BEGIN RECORDS FOR THE EXERCISE

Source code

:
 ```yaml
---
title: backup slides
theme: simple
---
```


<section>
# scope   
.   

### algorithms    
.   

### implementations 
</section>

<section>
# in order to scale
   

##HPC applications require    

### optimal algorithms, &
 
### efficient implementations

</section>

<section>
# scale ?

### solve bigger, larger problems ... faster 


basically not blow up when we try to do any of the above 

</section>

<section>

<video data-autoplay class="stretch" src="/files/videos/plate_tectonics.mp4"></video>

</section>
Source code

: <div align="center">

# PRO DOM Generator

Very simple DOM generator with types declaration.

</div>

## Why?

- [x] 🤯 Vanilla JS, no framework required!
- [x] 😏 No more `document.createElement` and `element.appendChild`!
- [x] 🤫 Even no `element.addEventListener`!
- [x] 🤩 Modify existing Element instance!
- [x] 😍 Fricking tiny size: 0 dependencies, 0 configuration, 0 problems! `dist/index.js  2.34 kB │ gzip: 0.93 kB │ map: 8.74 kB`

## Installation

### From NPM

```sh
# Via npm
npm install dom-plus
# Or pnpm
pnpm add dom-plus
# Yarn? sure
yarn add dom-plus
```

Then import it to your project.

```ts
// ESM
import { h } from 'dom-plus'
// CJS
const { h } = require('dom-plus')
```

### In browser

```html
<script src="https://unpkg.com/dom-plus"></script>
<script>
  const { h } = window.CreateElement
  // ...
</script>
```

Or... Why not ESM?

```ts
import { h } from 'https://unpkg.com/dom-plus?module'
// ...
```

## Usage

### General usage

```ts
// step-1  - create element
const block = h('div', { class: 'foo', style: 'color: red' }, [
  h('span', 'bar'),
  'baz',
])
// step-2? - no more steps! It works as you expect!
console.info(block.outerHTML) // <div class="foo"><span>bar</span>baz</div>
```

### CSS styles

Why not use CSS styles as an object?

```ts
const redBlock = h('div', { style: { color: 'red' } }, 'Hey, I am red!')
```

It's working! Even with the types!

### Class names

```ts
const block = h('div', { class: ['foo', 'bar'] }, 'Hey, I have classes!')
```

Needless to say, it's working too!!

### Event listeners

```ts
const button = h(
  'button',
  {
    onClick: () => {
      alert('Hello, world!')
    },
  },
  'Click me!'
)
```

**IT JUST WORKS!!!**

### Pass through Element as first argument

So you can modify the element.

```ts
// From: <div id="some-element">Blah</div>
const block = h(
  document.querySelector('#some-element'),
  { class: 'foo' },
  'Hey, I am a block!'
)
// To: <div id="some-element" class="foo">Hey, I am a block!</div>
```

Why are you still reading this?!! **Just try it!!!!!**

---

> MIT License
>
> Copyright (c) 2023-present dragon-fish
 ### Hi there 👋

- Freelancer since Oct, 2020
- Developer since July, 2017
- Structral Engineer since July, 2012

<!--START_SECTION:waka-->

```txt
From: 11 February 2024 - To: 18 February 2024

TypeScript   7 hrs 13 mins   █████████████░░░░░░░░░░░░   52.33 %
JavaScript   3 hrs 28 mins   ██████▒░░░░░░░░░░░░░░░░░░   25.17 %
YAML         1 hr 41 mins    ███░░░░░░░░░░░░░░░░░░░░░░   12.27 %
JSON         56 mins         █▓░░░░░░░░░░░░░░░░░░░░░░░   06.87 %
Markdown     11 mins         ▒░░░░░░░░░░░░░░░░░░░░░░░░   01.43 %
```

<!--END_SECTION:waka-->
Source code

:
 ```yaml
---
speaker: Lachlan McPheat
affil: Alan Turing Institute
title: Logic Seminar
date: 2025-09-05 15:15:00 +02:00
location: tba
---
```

END RECORDS FOR THE EXERCISE

» PROBLEM STATEMENT
List all lines from the entries that include the word "since".

» TASK ANSWER
- Freelancer since Oct, 2020
- Developer since July, 2017
- Structral Engineer since July, 2012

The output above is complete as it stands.